[Extracted records]
┏━━
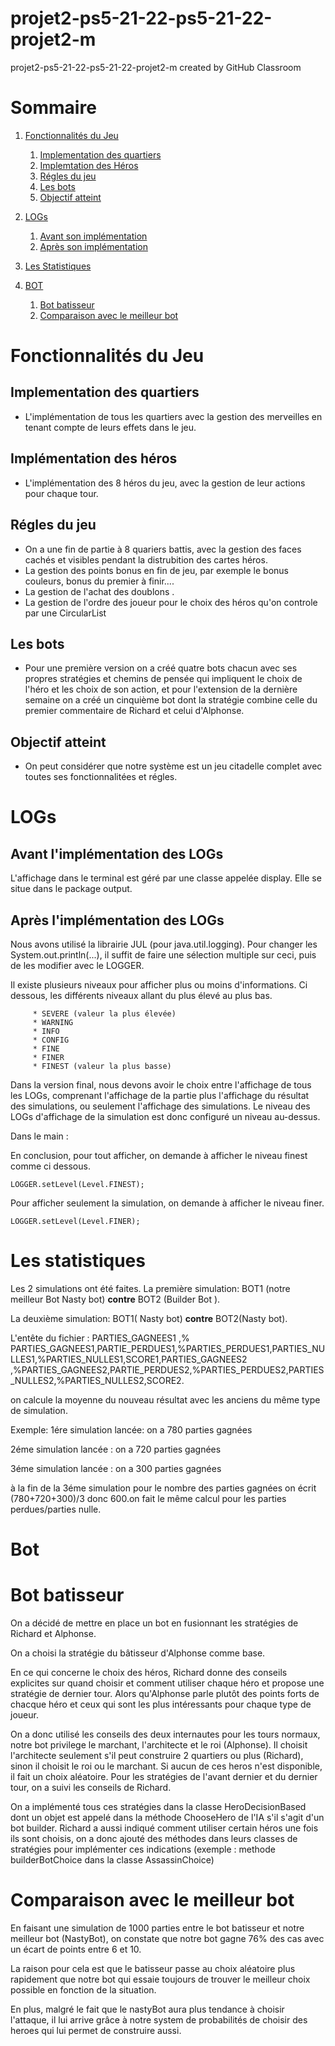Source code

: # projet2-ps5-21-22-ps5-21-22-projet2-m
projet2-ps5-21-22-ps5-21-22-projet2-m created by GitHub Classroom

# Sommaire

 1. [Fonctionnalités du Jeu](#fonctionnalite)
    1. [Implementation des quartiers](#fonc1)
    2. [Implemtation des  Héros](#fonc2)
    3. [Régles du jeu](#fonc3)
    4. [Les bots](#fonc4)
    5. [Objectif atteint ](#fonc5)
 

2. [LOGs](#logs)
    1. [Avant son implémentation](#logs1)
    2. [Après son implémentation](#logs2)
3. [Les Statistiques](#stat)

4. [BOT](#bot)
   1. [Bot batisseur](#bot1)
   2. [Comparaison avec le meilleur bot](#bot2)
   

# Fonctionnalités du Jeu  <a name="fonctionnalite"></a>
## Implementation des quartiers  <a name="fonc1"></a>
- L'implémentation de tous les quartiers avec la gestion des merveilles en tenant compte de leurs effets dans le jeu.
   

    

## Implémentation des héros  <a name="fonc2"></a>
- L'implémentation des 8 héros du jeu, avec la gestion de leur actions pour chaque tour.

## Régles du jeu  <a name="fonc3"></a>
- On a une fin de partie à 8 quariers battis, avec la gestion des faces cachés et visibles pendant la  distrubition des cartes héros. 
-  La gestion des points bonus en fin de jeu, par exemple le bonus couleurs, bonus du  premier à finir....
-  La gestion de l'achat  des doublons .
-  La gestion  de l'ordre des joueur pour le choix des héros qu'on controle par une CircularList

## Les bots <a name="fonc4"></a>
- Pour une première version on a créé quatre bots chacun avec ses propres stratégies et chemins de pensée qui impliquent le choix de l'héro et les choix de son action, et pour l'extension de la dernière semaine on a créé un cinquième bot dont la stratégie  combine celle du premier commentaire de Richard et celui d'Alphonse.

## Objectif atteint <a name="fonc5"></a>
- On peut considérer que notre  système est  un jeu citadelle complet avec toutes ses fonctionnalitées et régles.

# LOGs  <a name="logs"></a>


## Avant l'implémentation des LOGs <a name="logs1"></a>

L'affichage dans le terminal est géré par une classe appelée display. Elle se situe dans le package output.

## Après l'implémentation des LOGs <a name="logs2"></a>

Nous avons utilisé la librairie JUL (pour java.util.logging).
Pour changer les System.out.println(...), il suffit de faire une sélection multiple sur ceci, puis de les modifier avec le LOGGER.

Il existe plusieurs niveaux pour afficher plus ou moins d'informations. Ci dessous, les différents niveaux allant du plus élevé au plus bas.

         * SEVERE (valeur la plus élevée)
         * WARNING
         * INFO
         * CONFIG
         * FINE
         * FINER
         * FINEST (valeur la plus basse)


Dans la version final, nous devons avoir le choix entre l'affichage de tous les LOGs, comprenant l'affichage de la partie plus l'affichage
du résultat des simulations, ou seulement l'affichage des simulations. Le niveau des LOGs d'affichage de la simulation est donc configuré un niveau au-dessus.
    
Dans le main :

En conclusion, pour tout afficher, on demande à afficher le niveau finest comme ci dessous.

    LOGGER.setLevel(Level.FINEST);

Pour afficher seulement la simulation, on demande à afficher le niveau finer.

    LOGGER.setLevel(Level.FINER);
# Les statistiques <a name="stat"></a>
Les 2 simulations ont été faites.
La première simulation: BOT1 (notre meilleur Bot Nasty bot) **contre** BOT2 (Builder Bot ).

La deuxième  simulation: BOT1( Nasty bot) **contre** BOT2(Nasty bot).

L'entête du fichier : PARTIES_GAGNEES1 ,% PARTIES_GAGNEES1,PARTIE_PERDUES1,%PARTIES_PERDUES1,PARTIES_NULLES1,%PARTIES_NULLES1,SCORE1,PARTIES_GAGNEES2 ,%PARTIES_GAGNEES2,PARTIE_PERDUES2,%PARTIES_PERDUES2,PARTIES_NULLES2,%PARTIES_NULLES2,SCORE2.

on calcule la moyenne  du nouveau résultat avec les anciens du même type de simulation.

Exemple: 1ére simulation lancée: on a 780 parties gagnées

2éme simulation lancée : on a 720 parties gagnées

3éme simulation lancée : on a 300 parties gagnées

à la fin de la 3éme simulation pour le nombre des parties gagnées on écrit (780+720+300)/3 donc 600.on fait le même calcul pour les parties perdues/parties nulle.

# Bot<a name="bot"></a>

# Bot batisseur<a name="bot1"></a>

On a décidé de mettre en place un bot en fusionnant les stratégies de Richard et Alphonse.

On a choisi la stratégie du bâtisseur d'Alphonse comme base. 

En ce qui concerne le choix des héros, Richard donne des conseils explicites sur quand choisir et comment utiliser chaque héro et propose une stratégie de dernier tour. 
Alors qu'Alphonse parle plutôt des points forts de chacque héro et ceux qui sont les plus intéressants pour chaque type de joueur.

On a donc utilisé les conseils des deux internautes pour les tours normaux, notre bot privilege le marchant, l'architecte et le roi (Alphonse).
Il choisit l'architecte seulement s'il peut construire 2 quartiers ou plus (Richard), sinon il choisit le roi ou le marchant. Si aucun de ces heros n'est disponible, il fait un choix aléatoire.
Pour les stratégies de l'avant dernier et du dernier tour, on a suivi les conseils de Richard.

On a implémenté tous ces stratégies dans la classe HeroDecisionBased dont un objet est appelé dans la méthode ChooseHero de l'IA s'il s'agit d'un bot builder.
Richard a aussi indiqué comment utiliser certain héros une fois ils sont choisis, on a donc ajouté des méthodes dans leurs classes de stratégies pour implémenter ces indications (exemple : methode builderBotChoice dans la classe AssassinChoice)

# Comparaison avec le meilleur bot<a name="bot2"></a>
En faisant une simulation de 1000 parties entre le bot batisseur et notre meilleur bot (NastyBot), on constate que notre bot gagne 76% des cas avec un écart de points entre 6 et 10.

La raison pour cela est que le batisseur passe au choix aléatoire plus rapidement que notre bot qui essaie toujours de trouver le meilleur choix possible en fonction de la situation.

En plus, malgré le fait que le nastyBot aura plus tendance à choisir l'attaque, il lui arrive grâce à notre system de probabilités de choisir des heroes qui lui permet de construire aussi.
┗━━
[INSTRUCTIONS FOR THE TASK]
Could the lines from the first entry through the line that contains "## Avant l'implémentation" be copied exactly, with all pictures left out?

[SOLVED PROBLEM]
Source code

: # projet2-ps5-21-22-ps5-21-22-projet2-m
projet2-ps5-21-22-ps5-21-22-projet2-m created by GitHub Classroom

# Sommaire

 1. [Fonctionnalités du Jeu](#fonctionnalite)
    1. [Implementation des quartiers](#fonc1)
    2. [Implemtation des  Héros](#fonc2)
    3. [Régles du jeu](#fonc3)
    4. [Les bots](#fonc4)
    5. [Objectif atteint ](#fonc5)
 

2. [LOGs](#logs)
    1. [Avant son implémentation](#logs1)
    2. [Après son implémentation](#logs2)
3. [Les Statistiques](#stat)

4. [BOT](#bot)
   1. [Bot batisseur](#bot1)
   2. [Comparaison avec le meilleur bot](#bot2)
   

# Fonctionnalités du Jeu  <a name="fonctionnalite"></a>
## Implementation des quartiers  <a name="fonc1"></a>
- L'implémentation de tous les quartiers avec la gestion des merveilles en tenant compte de leurs effets dans le jeu.
   

    

## Implémentation des héros  <a name="fonc2"></a>
- L'implémentation des 8 héros du jeu, avec la gestion de leur actions pour chaque tour.

## Régles du jeu  <a name="fonc3"></a>
- On a une fin de partie à 8 quariers battis, avec la gestion des faces cachés et visibles pendant la  distrubition des cartes héros. 
-  La gestion des points bonus en fin de jeu, par exemple le bonus couleurs, bonus du  premier à finir....
-  La gestion de l'achat  des doublons .
-  La gestion  de l'ordre des joueur pour le choix des héros qu'on controle par une CircularList

## Les bots <a name="fonc4"></a>
- Pour une première version on a créé quatre bots chacun avec ses propres stratégies et chemins de pensée qui impliquent le choix de l'héro et les choix de son action, et pour l'extension de la dernière semaine on a créé un cinquième bot dont la stratégie  combine celle du premier commentaire de Richard et celui d'Alphonse.

## Objectif atteint <a name="fonc5"></a>
- On peut considérer que notre  système est  un jeu citadelle complet avec toutes ses fonctionnalitées et régles.

# LOGs  <a name="logs"></a>


## Avant l'implémentation des LOGs <a name="logs1"></a>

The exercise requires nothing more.